Sekelompok 104 Demokrat House yang dipimpin oleh Perwakilan New York Dan Goldman, mengirim a surat pada hari Selasa ke Partai Republik dan Demokrat teratas di panel pengeluaran DPR yang mengawasi CPB. “Tanpa dukungan federal untuk penyiaran publik, banyak daerah akan berjuang untuk menerima berita lokal yang tepat waktu dan andal, terutama komunitas terpencil dan pedesaan bahwa ruang berita komersial semakin kecil kemungkinannya untuk berinvestasi,” tulis anggota parlemen.
Trump secara terpisah pindah untuk menggunduli outlet penyiaran publik oleh Menerbitkan Perintah Eksekutif Bulan lalu menginstruksikan CPB untuk berhenti melepaskan uang ke NPR dan PBS. NPR dan sekelompok stasiun lokal menggugat administrasi, dengan alasan perintah itu tidak konstitusional. Secara terpisah PBS dan salah satu stasiun anggotanya di Minnesota juga mengajukan gugatan untuk memblokir pesanan.

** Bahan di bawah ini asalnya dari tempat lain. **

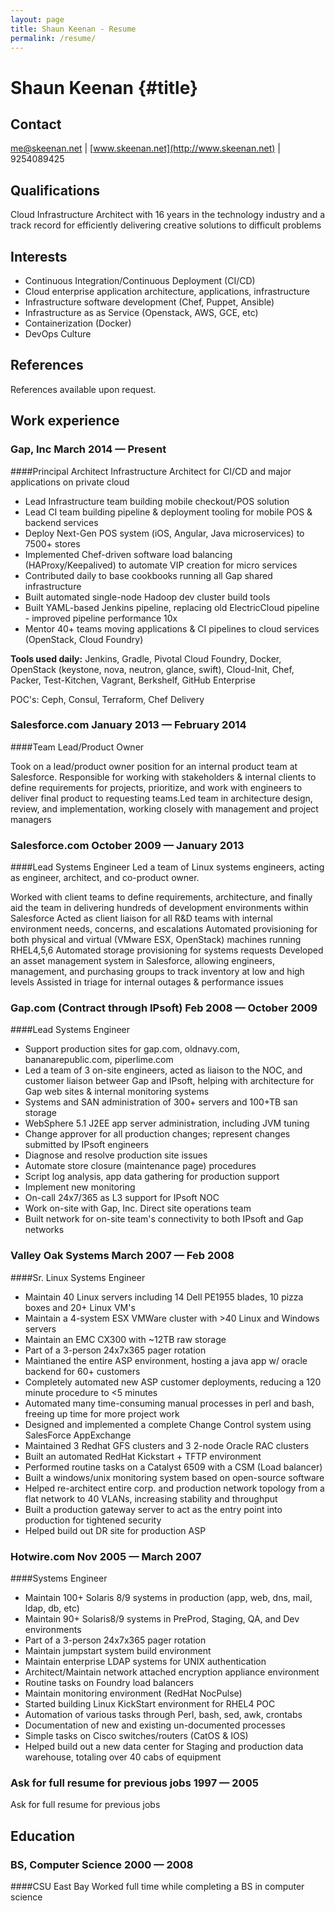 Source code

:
 ```yaml
---
layout: page
title: Shaun Keenan - Resume
permalink: /resume/
---
```


Shaun Keenan {#title}
============

Contact
-------

[me@skeenan.net](mailto:me@skeenan.net) | [www.skeenan.net](http://www.skeenan.net) | 9254089425

Qualifications
--------------

Cloud Infrastructure Architect with 16 years in the technology industry
and a track record for efficiently delivering creative solutions to
difficult problems

Interests
---------

* Continuous Integration/Continuous Deployment (CI/CD)
* Cloud enterprise application architecture, applications, infrastructure
* Infrastructure software development (Chef, Puppet, Ansible)
* Infrastructure as as Service (Openstack, AWS, GCE, etc)
* Containerization (Docker)
* DevOps Culture

References
----------

References available upon request.

Work experience
---------------

### Gap, Inc March 2014 — Present

####Principal Architect
Infrastructure Architect for CI/CD and major applications on private cloud

* Lead Infrastructure team building mobile checkout/POS solution
* Lead CI team building pipeline & deployment tooling for mobile POS &
backend services
* Deploy Next-Gen POS system (iOS, Angular, Java microservices) to 7500+ stores
* Implemented Chef-driven software load balancing (HAProxy/Keepalived)
to automate VIP creation for micro services
* Contributed daily to base cookbooks running all Gap shared infrastructure
* Built automated single-node Hadoop dev cluster build tools
* Built YAML-based Jenkins pipeline, replacing old ElectricCloud pipeline -
improved pipeline performance 10x
* Mentor 40+ teams moving applications & CI pipelines to cloud services (OpenStack, Cloud Foundry)

**Tools used daily:**
Jenkins, Gradle, Pivotal Cloud Foundry, Docker,
OpenStack (keystone, nova, neutron, glance, swift), Cloud-Init,
Chef, Packer, Test-Kitchen, Vagrant, Berkshelf,
GitHub Enterprise

POC's: Ceph, Consul, Terraform, Chef Delivery

### Salesforce.com January 2013 — February 2014

####Team Lead/Product Owner

Took on a lead/product owner position for an
internal product team at Salesforce. Responsible for working with
stakeholders & internal clients to define requirements for projects,
prioritize, and work with engineers to deliver final product to
requesting teams.Led team in architecture design, review, and
implementation, working closely with management and project managers

### Salesforce.com October 2009 — January 2013

####Lead Systems Engineer
Led a team of Linux systems engineers, acting as
engineer, architect, and co-product owner. 

Worked with client teams to
define requirements, architecture, and finally aid the team in
delivering hundreds of development environments within Salesforce
Acted as client liaison for all R&D teams with internal environment
needs, concerns, and escalations
Automated provisioning for both physical and virtual (VMware ESX,
OpenStack) machines running RHEL4,5,6
Automated storage provisioning for systems requests
Developed an asset management system in Salesforce, allowing engineers,
management, and purchasing groups to track inventory at low and high
levels
Assisted in triage for internal outages & performance issues

### Gap.com (Contract through IPsoft) Feb 2008 — October 2009

####Lead Systems Engineer

*   Support production sites for gap.com, oldnavy.com,
    bananarepublic.com, piperlime.com
*   Led a team of 3 on-site engineers, acted as liaison to the NOC, and
    customer liaison betweer Gap and IPsoft, helping with architecture
    for Gap web sites & internal monitoring systems
*   Systems and SAN administration of 300+ servers and 100+TB san
    storage
*   WebSphere 5.1 J2EE app server administration, including JVM tuning
*   Change approver for all production changes; represent changes
    submitted by IPsoft engineers
*   Diagnose and resolve production site issues
*   Automate store closure (maintenance page) procedures
*   Script log analysis, app data gathering for production support
*   Implement new monitoring
*   On-call 24x7/365 as L3 support for IPsoft NOC
*   Work on-site with Gap, Inc. Direct site operations team
*   Built network for on-site team's connectivity to both IPsoft and Gap
    networks

### Valley Oak Systems March 2007 — Feb 2008

####Sr. Linux Systems Engineer

*   Maintain 40 Linux servers including 14 Dell PE1955 blades, 10 pizza
    boxes and 20+ Linux VM's
*   Maintain a 4-system ESX VMWare cluster with >40 Linux and Windows
    servers
*   Maintain an EMC CX300 with ~12TB raw storage
*   Part of a 3-person 24x7x365 pager rotation
*   Maintianed the entire ASP environment, hosting a java app w/ oracle
    backend for 60+ customers
*   Completely automated new ASP customer deployments, reducing a 120
    minute procedure to <5 minutes
*   Automated many time-consuming manual processes in perl and bash,
    freeing up time for more project work
*   Designed and implemented a complete Change Control system using
    SalesForce AppExchange
*   Maintained 3 Redhat GFS clusters and 3 2-node Oracle RAC clusters
*   Built an automated RedHat Kickstart + TFTP environment
*   Performed routine tasks on a Catalyst 6509 with a CSM (Load
    balancer)
*   Built a windows/unix monitoring system based on open-source
    software
*   Helped re-architect entire corp. and production network topology
    from a flat network to 40 VLANs, increasing stability and
    throughput
*   Built a production gateway server to act as the entry point into
    production for tightened security
*   Helped build out DR site for production ASP

### Hotwire.com Nov 2005 — March 2007

####Systems Engineer

*   Maintain 100+ Solaris 8/9 systems in production (app, web, dns,
    mail, ldap, db, etc)
*   Maintain 90+ Solaris8/9 systems in PreProd, Staging, QA, and Dev
    environments
*   Part of a 3-person 24x7x365 pager rotation
*   Maintain jumpstart system build environment
*   Maintain enterprise LDAP systems for UNIX authentication
*   Architect/Maintain network attached encryption appliance
    environment
*   Routine tasks on Foundry load balancers
*   Maintain monitoring environment (RedHat NocPulse)
*   Started building Linux KickStart environment for RHEL4 POC
*   Automation of various tasks through Perl, bash, sed, awk, crontabs
*   Documentation of new and existing un-documented processes
*   Simple tasks on Cisco switches/routers (CatOS & IOS)
*   Helped build out a new data center for Staging and production data
    warehouse, totaling over 40 cabs of equipment

### Ask for full resume for previous jobs 1997 — 2005

Ask for full resume for previous jobs

Education
---------

### BS, Computer Science 2000 — 2008

####CSU East Bay
Worked full time while completing a BS in computer science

Kepala NPR dan PBS bersaksi Sebelum panel pengawas rumah dan menyatakan bahwa pemotongan dana untuk CPB paling banyak akan mencapai stasiun pedesaan – di mana masyarakat tidak memiliki outlet media swasta lain untuk melaporkan berita nasional, tetapi juga tentang cerita lokal yang penting seperti bencana alam. Setelah paket penyelamatan dikirim ke Capitol Hill pada hari Selasa, para pemimpin mendorong kembali terhadap upaya pendanaan clawback.
Pengungkapan: Kisah ini ditulis dan dilaporkan oleh koresponden kongres NPR Deirdre Walsh dan diedit oleh editor pelaksana Gerry Holmes. Di bawah protokol NPR karena melaporkan dirinya sendiri, tidak ada pejabat perusahaan atau eksekutif berita yang meninjau cerita ini sebelum diposting secara publik.